--- SUPPLIED RECORDS Enclosed Below ---

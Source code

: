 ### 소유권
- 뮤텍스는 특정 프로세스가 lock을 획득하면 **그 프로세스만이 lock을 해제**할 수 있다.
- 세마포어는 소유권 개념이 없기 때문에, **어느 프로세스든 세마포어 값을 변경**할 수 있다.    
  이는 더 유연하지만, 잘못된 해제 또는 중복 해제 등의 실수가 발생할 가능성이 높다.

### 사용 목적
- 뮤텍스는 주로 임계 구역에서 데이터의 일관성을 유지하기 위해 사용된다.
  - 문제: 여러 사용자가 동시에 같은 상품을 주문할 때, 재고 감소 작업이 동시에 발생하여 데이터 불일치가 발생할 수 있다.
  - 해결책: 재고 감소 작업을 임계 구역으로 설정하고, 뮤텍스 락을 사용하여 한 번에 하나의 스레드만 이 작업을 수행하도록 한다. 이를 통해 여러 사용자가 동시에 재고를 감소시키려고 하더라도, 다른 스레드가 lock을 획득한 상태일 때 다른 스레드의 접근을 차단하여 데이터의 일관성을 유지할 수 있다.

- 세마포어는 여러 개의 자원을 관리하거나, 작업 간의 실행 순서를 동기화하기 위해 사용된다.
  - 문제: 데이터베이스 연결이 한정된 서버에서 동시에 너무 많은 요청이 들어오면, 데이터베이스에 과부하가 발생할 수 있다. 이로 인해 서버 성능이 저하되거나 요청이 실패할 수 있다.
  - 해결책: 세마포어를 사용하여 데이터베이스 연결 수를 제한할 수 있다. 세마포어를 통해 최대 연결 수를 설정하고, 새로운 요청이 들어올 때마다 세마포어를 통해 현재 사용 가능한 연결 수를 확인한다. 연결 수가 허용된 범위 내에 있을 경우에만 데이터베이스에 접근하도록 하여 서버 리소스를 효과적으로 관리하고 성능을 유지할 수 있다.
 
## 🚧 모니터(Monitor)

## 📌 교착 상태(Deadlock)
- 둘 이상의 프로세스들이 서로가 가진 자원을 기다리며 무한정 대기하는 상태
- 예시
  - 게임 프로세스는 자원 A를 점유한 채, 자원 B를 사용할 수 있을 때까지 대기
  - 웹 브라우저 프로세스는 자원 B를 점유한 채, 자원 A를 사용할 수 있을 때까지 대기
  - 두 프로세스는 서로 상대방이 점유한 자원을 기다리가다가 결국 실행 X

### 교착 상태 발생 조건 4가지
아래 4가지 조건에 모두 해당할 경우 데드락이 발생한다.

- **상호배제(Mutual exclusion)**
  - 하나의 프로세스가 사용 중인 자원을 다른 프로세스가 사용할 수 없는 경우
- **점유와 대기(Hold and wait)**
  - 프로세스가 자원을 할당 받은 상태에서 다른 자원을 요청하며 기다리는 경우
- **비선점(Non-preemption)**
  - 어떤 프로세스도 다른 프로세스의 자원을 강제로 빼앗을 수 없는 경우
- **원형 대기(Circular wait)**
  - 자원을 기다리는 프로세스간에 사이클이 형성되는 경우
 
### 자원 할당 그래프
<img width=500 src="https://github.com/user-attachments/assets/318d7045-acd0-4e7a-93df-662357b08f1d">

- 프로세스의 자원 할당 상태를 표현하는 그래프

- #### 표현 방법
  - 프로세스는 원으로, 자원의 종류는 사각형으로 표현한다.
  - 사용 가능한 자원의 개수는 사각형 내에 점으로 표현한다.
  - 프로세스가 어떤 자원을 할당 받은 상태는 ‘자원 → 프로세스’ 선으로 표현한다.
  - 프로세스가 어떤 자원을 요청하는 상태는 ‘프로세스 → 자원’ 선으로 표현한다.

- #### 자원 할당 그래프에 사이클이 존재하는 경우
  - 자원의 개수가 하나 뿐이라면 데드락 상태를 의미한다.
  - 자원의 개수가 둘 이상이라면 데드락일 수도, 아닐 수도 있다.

--- End of Enclosed SUPPLIED RECORDS ---

## [PROMPT]
Print, exactly as they appear above, the lines running from the one with "- 프로세스의 자원 할당 상태를 표현하는 그래프" through the final line.

## [EXPECTED OUTPUT]
- 프로세스의 자원 할당 상태를 표현하는 그래프

- #### 표현 방법
  - 프로세스는 원으로, 자원의 종류는 사각형으로 표현한다.
  - 사용 가능한 자원의 개수는 사각형 내에 점으로 표현한다.
  - 프로세스가 어떤 자원을 할당 받은 상태는 ‘자원 → 프로세스’ 선으로 표현한다.
  - 프로세스가 어떤 자원을 요청하는 상태는 ‘프로세스 → 자원’ 선으로 표현한다.

- #### 자원 할당 그래프에 사이클이 존재하는 경우
  - 자원의 개수가 하나 뿐이라면 데드락 상태를 의미한다.
  - 자원의 개수가 둘 이상이라면 데드락일 수도, 아닐 수도 있다.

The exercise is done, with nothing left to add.